> Task
Start to finish, write out the entries exactly, leaving the pictures aside.

____________________

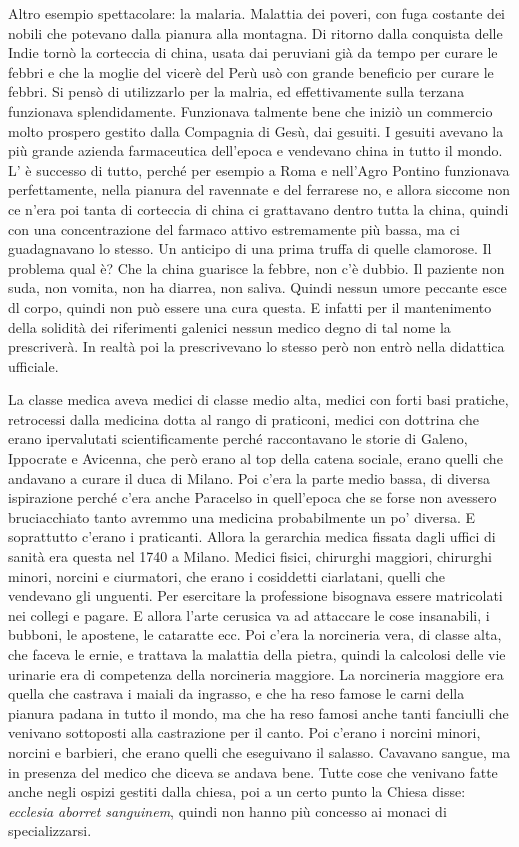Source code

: Altro esempio spettacolare: la malaria. Malattia dei poveri, con fuga
costante dei nobili che potevano dalla pianura alla montagna. Di ritorno
dalla conquista delle Indie tornò la corteccia di china, usata dai
peruviani già da tempo per curare le febbri e che la moglie del vicerè
del Perù usò con grande beneficio per curare le febbri. Si pensò di
utilizzarlo per la malria, ed effettivamente sulla terzana funzionava
splendidamente. Funzionava talmente bene che iniziò un commercio molto
prospero gestito dalla Compagnia di Gesù, dai gesuiti. I gesuiti avevano
la più grande azienda farmaceutica dell'epoca e vendevano china in tutto
il mondo. L' è successo di tutto, perché per esempio a Roma e nell'Agro
Pontino funzionava perfettamente, nella pianura del ravennate e del
ferrarese no, e allora siccome non ce n'era poi tanta di corteccia di
china ci grattavano dentro tutta la china, quindi con una concentrazione
del farmaco attivo estremamente più bassa, ma ci guadagnavano lo stesso.
Un anticipo di una prima truffa di quelle clamorose. Il problema qual è?
Che la china guarisce la febbre, non c'è dubbio. Il paziente non suda,
non vomita, non ha diarrea, non saliva. Quindi nessun umore peccante
esce dl corpo, quindi non può essere una cura questa. E infatti per il
mantenimento della solidità dei riferimenti galenici nessun medico degno
di tal nome la prescriverà. In realtà poi la prescrivevano lo stesso
però non entrò nella didattica ufficiale.

La classe medica aveva medici di classe medio alta, medici con forti
basi pratiche, retrocessi dalla medicina dotta al rango di praticoni,
medici con dottrina che erano ipervalutati scientificamente perché
raccontavano le storie di Galeno, Ippocrate e Avicenna, che però erano
al top della catena sociale, erano quelli che andavano a curare il duca
di Milano. Poi c'era la parte medio bassa, di diversa ispirazione perché
c'era anche Paracelso in quell'epoca che se forse non avessero
bruciacchiato tanto avremmo una medicina probabilmente un po' diversa. E
soprattutto c'erano i praticanti. Allora la gerarchia medica fissata
dagli uffici di sanità era questa nel 1740 a Milano. Medici fisici,
chirurghi maggiori, chirurghi minori, norcini e ciurmatori, che erano i
cosiddetti ciarlatani, quelli che vendevano gli unguenti. Per esercitare
la professione bisognava essere matricolati nei collegi e pagare. E
allora l'arte cerusica va ad attaccare le cose insanabili, i bubboni, le
apostene, le cataratte ecc. Poi c'era la norcineria vera, di classe
alta, che faceva le ernie, e trattava la malattia della pietra, quindi
la calcolosi delle vie urinarie era di competenza della norcineria
maggiore. La norcineria maggiore era quella che castrava i maiali da
ingrasso, e che ha reso famose le carni della pianura padana in tutto il
mondo, ma che ha reso famosi anche tanti fanciulli che venivano
sottoposti alla castrazione per il canto. Poi c'erano i norcini minori,
norcini e barbieri, che erano quelli che eseguivano il salasso. Cavavano
sangue, ma in presenza del medico che diceva se andava bene. Tutte cose
che venivano fatte anche negli ospizi gestiti dalla chiesa, poi a un
certo punto la Chiesa disse: \emph{ecclesia aborret sanguinem}, quindi
non hanno più concesso ai monaci di specializzarsi.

____________________

> Written solution
Source code

: Altro esempio spettacolare: la malaria. Malattia dei poveri, con fuga
costante dei nobili che potevano dalla pianura alla montagna. Di ritorno
dalla conquista delle Indie tornò la corteccia di china, usata dai
peruviani già da tempo per curare le febbri e che la moglie del vicerè
del Perù usò con grande beneficio per curare le febbri. Si pensò di
utilizzarlo per la malria, ed effettivamente sulla terzana funzionava
splendidamente. Funzionava talmente bene che iniziò un commercio molto
prospero gestito dalla Compagnia di Gesù, dai gesuiti. I gesuiti avevano
la più grande azienda farmaceutica dell'epoca e vendevano china in tutto
il mondo. L' è successo di tutto, perché per esempio a Roma e nell'Agro
Pontino funzionava perfettamente, nella pianura del ravennate e del
ferrarese no, e allora siccome non ce n'era poi tanta di corteccia di
china ci grattavano dentro tutta la china, quindi con una concentrazione
del farmaco attivo estremamente più bassa, ma ci guadagnavano lo stesso.
Un anticipo di una prima truffa di quelle clamorose. Il problema qual è?
Che la china guarisce la febbre, non c'è dubbio. Il paziente non suda,
non vomita, non ha diarrea, non saliva. Quindi nessun umore peccante
esce dl corpo, quindi non può essere una cura questa. E infatti per il
mantenimento della solidità dei riferimenti galenici nessun medico degno
di tal nome la prescriverà. In realtà poi la prescrivevano lo stesso
però non entrò nella didattica ufficiale.

La classe medica aveva medici di classe medio alta, medici con forti
basi pratiche, retrocessi dalla medicina dotta al rango di praticoni,
medici con dottrina che erano ipervalutati scientificamente perché
raccontavano le storie di Galeno, Ippocrate e Avicenna, che però erano
al top della catena sociale, erano quelli che andavano a curare il duca
di Milano. Poi c'era la parte medio bassa, di diversa ispirazione perché
c'era anche Paracelso in quell'epoca che se forse non avessero
bruciacchiato tanto avremmo una medicina probabilmente un po' diversa. E
soprattutto c'erano i praticanti. Allora la gerarchia medica fissata
dagli uffici di sanità era questa nel 1740 a Milano. Medici fisici,
chirurghi maggiori, chirurghi minori, norcini e ciurmatori, che erano i
cosiddetti ciarlatani, quelli che vendevano gli unguenti. Per esercitare
la professione bisognava essere matricolati nei collegi e pagare. E
allora l'arte cerusica va ad attaccare le cose insanabili, i bubboni, le
apostene, le cataratte ecc. Poi c'era la norcineria vera, di classe
alta, che faceva le ernie, e trattava la malattia della pietra, quindi
la calcolosi delle vie urinarie era di competenza della norcineria
maggiore. La norcineria maggiore era quella che castrava i maiali da
ingrasso, e che ha reso famose le carni della pianura padana in tutto il
mondo, ma che ha reso famosi anche tanti fanciulli che venivano
sottoposti alla castrazione per il canto. Poi c'erano i norcini minori,
norcini e barbieri, che erano quelli che eseguivano il salasso. Cavavano
sangue, ma in presenza del medico che diceva se andava bene. Tutte cose
che venivano fatte anche negli ospizi gestiti dalla chiesa, poi a un
certo punto la Chiesa disse: \emph{ecclesia aborret sanguinem}, quindi
non hanno più concesso ai monaci di specializzarsi.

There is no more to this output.